Et tu n’es pas revenu est un opus fin et ciselé comme un outil paléontologique, rongé jusqu’à l’os, sans un gramme de chair dit-on aujourd’hui et pour cause puisque là bas, dans les camps, on n’avait même plus de peau. En une petite centaine de pages, Marceline écrit une lettre à son père, capturé avec elle en 44, envoyé comme elle à Auschwitz-Birkenau. Ils se verront une fois dans le camp, il risquera sa vie pour la serrer dans ses bras, puis lui enverra un message sur un bout de papier dont elle ne se souvient que du début.
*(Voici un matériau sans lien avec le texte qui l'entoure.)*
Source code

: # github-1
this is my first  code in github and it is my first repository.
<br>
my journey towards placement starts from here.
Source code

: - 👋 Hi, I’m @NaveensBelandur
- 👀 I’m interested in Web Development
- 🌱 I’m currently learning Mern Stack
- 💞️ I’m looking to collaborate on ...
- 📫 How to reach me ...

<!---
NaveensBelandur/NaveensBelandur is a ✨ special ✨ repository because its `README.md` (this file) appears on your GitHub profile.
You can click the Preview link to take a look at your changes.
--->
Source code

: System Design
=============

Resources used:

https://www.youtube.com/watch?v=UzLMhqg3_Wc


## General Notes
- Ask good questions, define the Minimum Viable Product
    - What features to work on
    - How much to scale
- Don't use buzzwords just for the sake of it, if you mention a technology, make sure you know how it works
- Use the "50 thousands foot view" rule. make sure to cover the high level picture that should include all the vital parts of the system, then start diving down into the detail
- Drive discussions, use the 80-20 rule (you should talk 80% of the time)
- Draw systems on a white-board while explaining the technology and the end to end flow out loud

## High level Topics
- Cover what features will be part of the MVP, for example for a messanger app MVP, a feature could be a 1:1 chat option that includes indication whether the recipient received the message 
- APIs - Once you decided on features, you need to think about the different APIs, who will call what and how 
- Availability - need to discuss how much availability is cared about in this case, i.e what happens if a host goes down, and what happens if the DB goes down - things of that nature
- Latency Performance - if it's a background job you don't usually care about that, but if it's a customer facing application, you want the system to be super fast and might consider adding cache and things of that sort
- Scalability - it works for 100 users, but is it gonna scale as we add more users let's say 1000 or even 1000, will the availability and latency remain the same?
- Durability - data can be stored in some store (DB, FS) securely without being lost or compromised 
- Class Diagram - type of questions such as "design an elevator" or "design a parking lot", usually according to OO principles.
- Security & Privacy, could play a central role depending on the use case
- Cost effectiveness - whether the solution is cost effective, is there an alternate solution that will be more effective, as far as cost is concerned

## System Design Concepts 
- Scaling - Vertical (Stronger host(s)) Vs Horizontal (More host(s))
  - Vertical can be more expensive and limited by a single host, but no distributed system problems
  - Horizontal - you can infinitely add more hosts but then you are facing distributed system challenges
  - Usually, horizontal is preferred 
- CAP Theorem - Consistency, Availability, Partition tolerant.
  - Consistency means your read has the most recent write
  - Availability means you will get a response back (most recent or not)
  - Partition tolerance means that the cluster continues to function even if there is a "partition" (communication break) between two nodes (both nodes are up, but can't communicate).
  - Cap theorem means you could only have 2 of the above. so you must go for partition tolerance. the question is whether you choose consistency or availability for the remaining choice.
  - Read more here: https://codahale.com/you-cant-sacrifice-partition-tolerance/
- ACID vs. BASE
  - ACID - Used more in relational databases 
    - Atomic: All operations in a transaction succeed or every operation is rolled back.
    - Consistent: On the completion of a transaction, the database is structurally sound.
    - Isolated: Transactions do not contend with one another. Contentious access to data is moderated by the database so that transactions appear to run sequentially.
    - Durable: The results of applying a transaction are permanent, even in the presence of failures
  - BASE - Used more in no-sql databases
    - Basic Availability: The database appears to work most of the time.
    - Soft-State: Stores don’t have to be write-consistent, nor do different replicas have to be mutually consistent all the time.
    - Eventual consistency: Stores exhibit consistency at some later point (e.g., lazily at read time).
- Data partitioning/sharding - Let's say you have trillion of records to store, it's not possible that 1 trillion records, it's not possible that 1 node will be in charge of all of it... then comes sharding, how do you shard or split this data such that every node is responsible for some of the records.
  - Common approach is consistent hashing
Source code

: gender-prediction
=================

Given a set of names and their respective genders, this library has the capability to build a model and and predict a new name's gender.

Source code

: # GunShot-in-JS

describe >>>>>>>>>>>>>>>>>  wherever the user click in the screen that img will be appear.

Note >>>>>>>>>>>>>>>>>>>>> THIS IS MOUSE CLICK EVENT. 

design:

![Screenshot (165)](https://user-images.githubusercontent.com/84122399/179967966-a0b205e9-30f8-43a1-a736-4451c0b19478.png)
Marceline Rozenberg (son nom de naissance) fait de la phrase de son père «Toi, tu reviendras peut-être parce que tu es jeune, moi, je ne reviendrai pas.» une prophétie. Elle acquiert la certitude qu’elle ne le reverra plus et si elle s’efforce de rester debout, digne, si elle ne s’écroule pas, c’est pour lui, pour ne pas le faire mentir.
C’est fou tout ce qu’elle peut raconter en 108 pages, Marceline, c’est fou qu’elle ait réussi a concentré sa vie entière dans une si petite épaisseur. Mais rien n’a été oublié, la douleur, l’horreur, l’humiliation, l’incompréhension des autres après, longtemps après. L’indicible, toujours. La mère et le mur de mésentente qui les sépare, les amies, l’incapacité à désirer un enfant, le pessimisme renaissant à chaque manifestation d’anti-sémitisme, elle qui pensait que les camps auraient été une grande et ultime leçon.
Et puis ses mariages, le deuxième, flamboyant, avec Joris Ivens, leurs films, leurs engagements, leurs voyages. Et la mort de ce compagnon presque père.
L’émotion est partout, sobre et cinglante. Marceline, petite silhouette rousse et fragile en apparence, qu’on a vue et entendue il y a peu, lors de la célébration des 70 ans de la libération des camps, où elle a remis quelques journalistes à leur place, pas très tendrement. Il ne faut pas lui en remontrer, la vie est âpre, elle n’a pas envie de mettre des gants.
Ecrit avec Judith Perrignon, ce livre très court est un bijou, il mérite qu’on y entre. Il est formidable.

Et tu n’es pas revenu par Marceline Loridan-Ivens aux Editions Grasset, 2015. 108 pages, 12,90 €.